→ **What you have to do**
Exactly as they appear below, repeat the lines from the one with "description_main | 5_width_3_height_15_mm_depth |" through the one with "distributors | [] |", and no others.

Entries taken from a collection
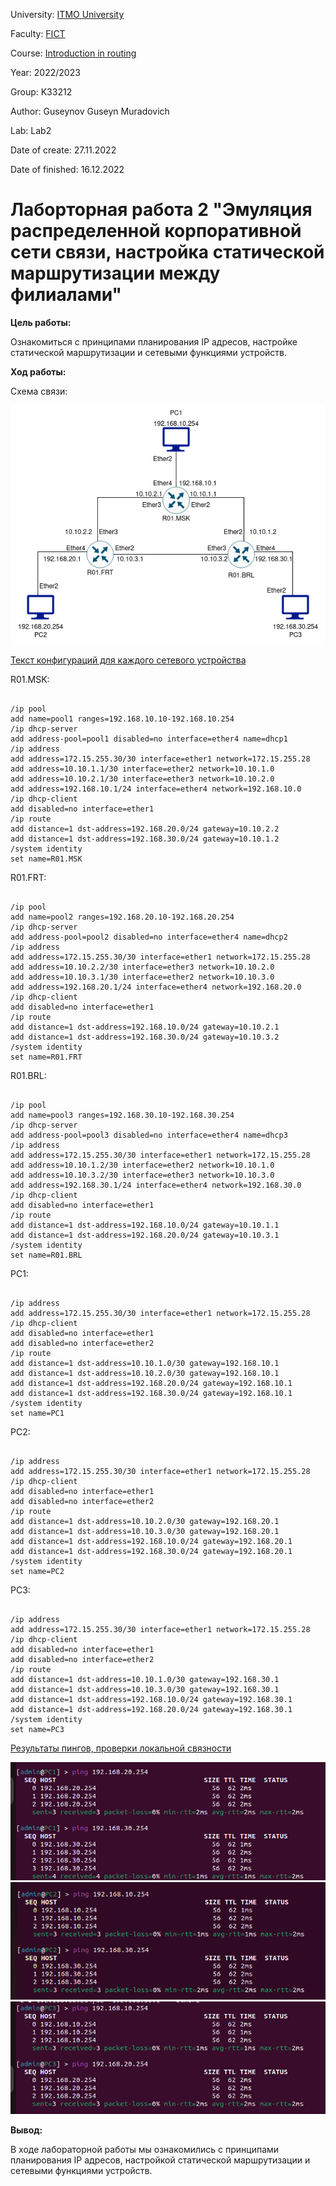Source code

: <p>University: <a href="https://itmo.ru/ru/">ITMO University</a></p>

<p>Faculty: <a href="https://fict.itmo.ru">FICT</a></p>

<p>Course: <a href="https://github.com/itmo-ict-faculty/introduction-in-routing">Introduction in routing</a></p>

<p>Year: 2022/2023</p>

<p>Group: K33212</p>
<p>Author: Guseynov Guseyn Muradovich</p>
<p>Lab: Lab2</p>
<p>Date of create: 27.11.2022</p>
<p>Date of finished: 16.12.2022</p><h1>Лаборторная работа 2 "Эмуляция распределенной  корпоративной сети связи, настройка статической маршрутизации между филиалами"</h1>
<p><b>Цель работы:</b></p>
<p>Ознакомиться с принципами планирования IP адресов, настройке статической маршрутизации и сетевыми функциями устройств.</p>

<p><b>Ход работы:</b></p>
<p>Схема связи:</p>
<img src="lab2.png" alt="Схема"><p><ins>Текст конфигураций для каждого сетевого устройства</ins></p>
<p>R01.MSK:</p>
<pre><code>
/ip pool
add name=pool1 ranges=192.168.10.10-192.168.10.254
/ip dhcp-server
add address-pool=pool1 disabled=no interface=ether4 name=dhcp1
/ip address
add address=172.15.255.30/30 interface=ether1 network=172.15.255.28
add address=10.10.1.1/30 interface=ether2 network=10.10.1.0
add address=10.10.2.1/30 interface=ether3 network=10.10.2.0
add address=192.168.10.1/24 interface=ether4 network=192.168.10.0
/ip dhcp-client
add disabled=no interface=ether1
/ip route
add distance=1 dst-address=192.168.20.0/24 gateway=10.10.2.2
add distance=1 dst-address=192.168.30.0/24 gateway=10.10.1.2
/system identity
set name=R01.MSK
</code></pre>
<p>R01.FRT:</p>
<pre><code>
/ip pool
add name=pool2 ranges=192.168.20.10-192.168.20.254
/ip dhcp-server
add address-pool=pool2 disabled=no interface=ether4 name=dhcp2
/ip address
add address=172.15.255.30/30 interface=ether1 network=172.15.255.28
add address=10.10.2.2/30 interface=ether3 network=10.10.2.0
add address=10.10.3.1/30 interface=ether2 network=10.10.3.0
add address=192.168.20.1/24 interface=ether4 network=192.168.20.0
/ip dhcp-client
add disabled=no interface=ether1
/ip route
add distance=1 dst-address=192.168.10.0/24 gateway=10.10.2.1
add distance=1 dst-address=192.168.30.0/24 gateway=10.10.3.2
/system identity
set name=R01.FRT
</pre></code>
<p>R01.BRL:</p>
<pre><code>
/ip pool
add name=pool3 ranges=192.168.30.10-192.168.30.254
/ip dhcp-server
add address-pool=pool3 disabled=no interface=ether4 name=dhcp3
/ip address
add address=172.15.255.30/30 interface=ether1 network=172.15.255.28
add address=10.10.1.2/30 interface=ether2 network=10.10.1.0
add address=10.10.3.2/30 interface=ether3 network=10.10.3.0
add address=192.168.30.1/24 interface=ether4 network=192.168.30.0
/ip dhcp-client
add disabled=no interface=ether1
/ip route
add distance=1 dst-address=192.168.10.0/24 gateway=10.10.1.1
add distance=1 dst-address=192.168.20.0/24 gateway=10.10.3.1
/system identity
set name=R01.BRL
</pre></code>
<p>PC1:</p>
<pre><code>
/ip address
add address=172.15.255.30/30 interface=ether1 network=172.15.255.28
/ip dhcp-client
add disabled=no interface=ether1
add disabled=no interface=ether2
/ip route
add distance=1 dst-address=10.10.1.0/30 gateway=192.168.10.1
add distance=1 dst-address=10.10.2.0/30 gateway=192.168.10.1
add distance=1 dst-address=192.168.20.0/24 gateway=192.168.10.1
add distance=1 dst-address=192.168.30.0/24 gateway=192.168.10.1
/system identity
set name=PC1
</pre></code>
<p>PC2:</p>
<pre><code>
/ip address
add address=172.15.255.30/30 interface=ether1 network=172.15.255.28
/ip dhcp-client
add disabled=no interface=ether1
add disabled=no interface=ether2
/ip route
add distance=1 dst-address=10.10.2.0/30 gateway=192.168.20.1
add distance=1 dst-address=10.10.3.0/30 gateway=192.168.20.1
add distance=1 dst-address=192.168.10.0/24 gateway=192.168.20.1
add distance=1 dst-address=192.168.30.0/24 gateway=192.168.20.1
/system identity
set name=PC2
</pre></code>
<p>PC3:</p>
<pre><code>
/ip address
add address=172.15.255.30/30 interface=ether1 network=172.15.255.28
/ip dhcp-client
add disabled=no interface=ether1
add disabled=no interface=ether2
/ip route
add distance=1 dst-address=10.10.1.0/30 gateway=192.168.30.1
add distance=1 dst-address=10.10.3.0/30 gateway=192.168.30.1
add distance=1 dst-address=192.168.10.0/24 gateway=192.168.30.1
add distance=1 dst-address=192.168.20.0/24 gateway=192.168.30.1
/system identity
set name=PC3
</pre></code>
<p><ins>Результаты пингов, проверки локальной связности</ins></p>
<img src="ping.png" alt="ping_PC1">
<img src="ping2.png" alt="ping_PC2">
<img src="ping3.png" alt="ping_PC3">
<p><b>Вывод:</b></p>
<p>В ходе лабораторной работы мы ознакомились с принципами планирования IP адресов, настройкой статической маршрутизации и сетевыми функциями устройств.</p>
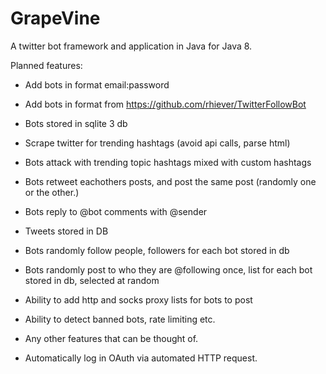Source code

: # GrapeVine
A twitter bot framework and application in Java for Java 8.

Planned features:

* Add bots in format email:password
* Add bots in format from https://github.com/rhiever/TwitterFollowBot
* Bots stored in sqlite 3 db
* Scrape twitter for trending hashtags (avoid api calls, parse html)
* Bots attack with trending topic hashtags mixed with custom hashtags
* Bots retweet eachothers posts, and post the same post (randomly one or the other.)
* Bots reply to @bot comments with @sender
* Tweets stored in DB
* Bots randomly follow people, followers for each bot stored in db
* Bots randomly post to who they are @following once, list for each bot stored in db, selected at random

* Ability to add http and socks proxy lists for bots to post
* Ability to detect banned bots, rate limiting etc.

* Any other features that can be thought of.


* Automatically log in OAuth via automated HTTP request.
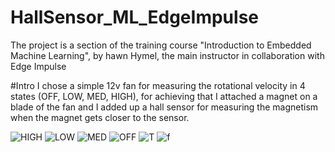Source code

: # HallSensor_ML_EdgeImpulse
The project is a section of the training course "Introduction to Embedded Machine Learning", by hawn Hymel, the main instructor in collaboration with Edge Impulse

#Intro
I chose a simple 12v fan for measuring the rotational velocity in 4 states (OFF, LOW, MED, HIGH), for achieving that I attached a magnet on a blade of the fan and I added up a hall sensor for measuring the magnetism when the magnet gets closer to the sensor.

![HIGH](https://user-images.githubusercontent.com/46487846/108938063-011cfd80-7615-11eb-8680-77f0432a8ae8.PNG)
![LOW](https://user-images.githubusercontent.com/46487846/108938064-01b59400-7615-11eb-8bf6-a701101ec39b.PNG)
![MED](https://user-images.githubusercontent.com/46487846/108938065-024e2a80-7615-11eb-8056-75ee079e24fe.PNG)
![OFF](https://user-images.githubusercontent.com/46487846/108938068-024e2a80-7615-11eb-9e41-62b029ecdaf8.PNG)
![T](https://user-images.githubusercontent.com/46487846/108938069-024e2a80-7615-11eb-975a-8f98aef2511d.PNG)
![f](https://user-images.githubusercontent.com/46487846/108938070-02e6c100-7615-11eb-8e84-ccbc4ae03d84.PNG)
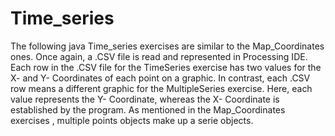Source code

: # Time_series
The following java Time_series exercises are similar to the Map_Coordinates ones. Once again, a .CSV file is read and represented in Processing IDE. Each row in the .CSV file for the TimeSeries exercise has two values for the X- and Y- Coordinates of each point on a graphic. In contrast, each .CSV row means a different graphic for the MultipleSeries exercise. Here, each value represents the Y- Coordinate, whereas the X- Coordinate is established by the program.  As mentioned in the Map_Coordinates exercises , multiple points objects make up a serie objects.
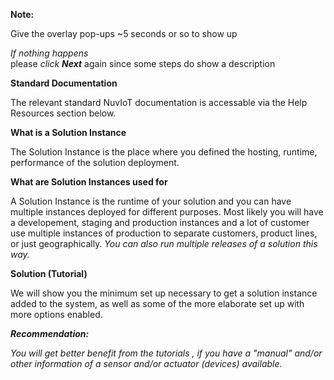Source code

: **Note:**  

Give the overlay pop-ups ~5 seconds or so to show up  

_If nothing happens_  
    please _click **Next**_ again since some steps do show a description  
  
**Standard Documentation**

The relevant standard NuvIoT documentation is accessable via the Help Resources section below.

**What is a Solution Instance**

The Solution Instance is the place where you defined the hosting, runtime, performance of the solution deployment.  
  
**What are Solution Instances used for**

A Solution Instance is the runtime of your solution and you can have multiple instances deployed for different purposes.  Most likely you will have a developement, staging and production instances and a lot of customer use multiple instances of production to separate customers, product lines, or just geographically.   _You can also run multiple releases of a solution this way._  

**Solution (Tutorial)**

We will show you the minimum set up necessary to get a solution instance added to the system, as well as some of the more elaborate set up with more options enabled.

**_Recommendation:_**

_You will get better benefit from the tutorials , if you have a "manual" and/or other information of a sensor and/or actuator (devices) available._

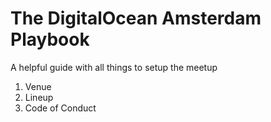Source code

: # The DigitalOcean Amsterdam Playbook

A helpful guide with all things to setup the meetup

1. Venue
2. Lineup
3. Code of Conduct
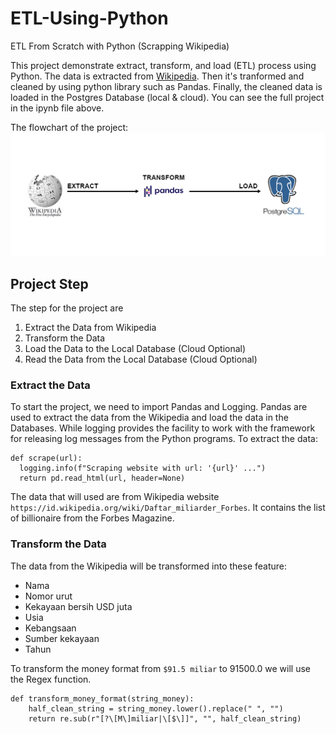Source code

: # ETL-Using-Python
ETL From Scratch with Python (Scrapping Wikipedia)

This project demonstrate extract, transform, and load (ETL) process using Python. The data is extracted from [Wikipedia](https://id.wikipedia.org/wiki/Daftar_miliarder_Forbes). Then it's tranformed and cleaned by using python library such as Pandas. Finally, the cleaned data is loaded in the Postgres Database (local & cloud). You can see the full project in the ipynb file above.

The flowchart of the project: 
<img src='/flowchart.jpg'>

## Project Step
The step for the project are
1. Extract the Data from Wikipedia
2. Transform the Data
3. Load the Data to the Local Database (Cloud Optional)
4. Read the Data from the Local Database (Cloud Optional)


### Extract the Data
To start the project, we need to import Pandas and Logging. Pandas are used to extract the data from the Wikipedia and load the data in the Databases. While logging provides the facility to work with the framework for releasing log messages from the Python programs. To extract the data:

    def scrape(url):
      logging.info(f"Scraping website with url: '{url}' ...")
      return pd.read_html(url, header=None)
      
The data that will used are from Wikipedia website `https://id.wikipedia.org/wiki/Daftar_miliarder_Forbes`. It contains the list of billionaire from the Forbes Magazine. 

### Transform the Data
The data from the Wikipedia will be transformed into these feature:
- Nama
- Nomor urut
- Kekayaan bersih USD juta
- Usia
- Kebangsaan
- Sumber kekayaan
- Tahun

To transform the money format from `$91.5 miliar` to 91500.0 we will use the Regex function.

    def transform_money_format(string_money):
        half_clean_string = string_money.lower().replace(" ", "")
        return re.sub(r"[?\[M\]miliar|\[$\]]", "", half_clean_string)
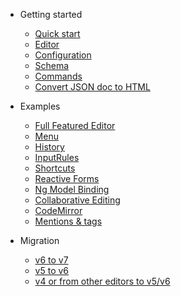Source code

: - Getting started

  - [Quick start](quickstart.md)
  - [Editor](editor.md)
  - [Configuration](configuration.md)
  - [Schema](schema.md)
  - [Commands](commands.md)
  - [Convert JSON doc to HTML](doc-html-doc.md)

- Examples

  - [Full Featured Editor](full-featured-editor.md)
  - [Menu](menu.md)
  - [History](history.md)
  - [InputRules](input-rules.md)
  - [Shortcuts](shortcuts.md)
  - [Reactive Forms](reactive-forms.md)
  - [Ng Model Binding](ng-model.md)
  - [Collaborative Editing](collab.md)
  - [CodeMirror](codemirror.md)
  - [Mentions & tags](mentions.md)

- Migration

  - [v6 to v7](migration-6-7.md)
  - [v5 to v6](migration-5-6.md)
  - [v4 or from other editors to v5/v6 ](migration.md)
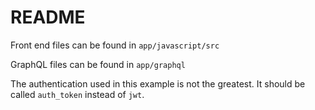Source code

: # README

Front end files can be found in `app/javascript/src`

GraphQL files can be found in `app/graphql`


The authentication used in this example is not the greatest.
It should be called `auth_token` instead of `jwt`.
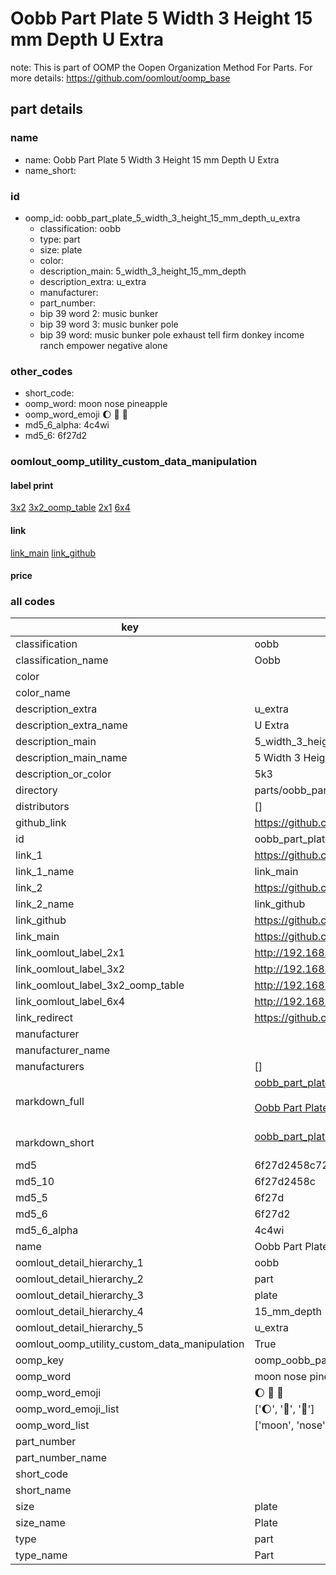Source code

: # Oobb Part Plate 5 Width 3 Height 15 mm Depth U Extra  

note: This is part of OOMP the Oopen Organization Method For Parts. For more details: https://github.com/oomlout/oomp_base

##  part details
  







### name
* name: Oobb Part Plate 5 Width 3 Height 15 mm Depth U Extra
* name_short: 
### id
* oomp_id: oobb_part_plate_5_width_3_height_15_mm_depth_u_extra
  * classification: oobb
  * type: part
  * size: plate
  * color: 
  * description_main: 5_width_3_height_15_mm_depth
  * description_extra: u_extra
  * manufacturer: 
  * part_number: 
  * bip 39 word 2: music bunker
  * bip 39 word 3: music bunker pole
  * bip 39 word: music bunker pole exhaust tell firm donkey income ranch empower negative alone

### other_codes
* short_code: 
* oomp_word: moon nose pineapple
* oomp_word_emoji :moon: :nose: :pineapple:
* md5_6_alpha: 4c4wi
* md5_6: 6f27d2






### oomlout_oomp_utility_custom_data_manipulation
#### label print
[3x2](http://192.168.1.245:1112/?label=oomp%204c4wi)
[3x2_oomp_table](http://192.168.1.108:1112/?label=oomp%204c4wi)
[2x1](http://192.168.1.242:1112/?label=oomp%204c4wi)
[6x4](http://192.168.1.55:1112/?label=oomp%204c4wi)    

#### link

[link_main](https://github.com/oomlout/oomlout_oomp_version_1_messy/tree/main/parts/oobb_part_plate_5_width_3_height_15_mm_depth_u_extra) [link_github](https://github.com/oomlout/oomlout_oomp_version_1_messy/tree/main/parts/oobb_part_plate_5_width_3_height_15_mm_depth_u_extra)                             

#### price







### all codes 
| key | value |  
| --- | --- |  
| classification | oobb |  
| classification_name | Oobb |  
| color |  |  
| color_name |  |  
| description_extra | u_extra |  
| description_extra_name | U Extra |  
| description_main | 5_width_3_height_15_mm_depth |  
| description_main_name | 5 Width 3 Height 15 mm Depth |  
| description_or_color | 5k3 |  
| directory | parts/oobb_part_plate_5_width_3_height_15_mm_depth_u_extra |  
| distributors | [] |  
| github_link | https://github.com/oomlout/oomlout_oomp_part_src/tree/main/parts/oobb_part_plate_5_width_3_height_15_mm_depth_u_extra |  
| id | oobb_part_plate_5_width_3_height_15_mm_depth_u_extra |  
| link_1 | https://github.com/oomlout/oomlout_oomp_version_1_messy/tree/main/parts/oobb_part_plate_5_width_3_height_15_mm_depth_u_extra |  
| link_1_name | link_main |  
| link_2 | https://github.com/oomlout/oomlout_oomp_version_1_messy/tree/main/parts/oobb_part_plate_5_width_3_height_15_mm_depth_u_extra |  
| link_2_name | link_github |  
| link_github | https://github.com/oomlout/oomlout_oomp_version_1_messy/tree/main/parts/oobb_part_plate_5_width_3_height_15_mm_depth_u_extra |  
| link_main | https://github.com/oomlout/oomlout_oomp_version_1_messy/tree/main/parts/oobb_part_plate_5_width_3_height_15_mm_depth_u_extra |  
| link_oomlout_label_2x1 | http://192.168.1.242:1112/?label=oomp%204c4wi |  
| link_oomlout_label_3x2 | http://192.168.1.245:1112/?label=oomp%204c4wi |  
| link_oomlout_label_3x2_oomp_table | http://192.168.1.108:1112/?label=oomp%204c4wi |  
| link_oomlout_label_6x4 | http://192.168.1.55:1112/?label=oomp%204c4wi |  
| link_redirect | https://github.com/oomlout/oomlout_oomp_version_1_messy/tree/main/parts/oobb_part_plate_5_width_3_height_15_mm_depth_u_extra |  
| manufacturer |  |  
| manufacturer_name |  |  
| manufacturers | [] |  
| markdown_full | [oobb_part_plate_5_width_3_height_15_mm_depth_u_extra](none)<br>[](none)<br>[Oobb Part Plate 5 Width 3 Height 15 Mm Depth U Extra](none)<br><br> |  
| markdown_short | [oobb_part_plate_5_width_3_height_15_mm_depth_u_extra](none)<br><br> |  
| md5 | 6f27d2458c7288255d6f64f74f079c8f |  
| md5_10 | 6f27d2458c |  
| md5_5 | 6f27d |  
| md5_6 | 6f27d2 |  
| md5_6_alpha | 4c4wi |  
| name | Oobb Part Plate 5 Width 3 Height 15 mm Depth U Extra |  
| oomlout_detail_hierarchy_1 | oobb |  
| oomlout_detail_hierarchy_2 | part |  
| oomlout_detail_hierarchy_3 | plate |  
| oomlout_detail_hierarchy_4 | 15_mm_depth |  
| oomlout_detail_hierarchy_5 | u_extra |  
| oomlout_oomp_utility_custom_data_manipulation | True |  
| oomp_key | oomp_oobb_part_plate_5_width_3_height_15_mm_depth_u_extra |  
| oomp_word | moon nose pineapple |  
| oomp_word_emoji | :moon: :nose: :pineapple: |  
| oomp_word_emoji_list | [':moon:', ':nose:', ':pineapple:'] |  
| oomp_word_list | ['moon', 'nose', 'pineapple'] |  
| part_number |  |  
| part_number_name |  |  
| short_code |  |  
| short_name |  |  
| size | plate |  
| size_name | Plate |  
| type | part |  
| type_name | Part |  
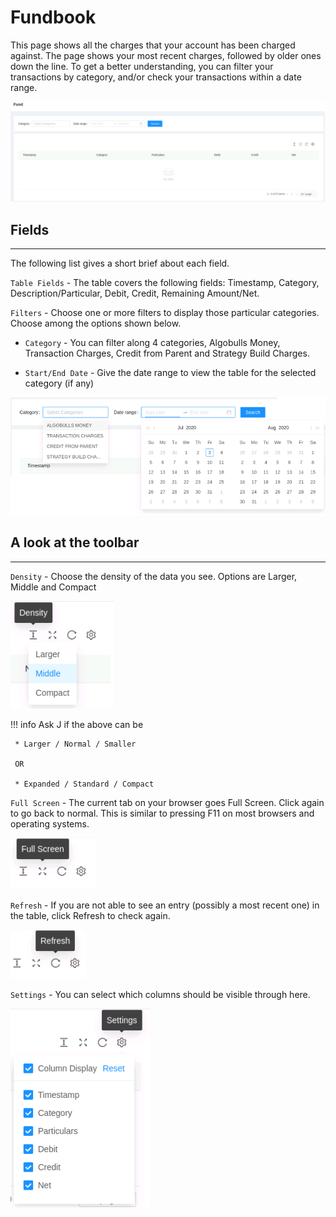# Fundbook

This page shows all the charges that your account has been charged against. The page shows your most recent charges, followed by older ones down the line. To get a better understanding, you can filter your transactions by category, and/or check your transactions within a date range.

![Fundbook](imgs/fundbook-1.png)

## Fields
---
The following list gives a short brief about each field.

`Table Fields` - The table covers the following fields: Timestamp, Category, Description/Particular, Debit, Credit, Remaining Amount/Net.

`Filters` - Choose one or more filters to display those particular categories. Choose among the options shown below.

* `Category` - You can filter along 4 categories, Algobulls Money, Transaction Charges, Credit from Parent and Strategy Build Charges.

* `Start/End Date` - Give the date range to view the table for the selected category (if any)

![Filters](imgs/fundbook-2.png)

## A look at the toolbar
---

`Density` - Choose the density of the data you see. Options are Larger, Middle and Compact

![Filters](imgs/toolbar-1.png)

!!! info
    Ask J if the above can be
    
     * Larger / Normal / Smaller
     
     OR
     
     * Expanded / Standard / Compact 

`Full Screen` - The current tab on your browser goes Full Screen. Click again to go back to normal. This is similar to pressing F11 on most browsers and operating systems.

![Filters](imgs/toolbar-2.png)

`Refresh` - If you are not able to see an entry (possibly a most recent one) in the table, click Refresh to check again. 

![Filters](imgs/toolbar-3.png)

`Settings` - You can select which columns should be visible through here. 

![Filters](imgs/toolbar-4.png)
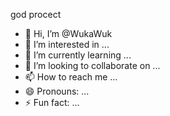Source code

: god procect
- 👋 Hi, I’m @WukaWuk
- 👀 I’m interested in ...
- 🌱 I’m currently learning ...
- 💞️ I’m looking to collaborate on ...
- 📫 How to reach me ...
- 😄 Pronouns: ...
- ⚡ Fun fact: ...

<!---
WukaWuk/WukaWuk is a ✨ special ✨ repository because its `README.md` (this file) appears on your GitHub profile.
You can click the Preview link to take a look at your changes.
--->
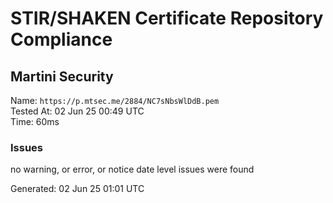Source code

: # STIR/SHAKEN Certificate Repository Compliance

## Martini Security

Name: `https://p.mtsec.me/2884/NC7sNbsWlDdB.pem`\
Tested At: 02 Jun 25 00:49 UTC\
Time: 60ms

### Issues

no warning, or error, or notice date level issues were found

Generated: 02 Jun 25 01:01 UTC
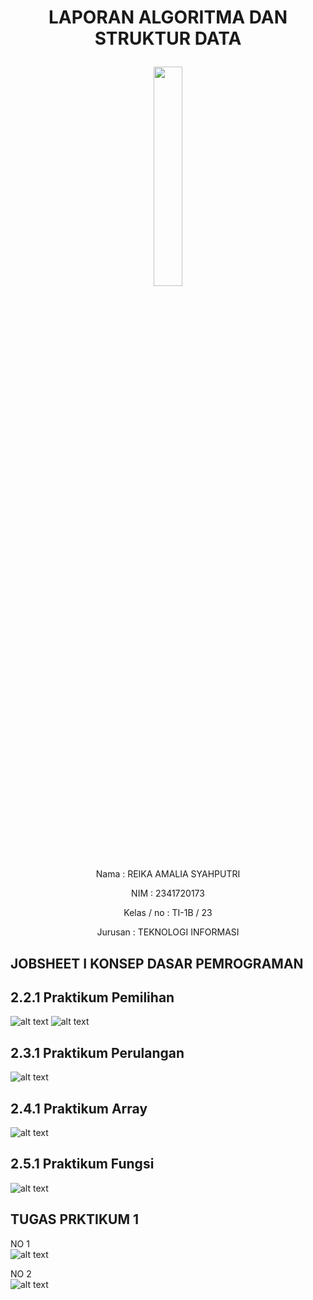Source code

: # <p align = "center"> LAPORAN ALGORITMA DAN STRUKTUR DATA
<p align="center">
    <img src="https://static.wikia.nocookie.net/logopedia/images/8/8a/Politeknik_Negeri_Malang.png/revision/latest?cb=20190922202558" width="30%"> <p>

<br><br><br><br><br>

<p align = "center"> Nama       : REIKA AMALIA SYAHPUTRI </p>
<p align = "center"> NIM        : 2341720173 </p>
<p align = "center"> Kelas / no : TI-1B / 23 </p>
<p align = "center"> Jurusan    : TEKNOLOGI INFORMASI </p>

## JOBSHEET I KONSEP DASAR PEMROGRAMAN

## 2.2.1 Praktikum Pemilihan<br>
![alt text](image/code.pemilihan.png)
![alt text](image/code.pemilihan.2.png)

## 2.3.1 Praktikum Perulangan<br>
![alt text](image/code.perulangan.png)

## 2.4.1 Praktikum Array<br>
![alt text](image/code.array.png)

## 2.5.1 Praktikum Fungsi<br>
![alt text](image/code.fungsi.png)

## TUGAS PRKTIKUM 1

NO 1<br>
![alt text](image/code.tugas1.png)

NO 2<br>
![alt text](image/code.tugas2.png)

→ **Output for this exercise**
| description_main | 5_width_3_height_15_mm_depth |  
| description_main_name | 5 Width 3 Height 15 mm Depth |  
| description_or_color | 5k3 |  
| directory | parts/oobb_part_plate_5_width_3_height_15_mm_depth_u_extra |  
| distributors | [] |  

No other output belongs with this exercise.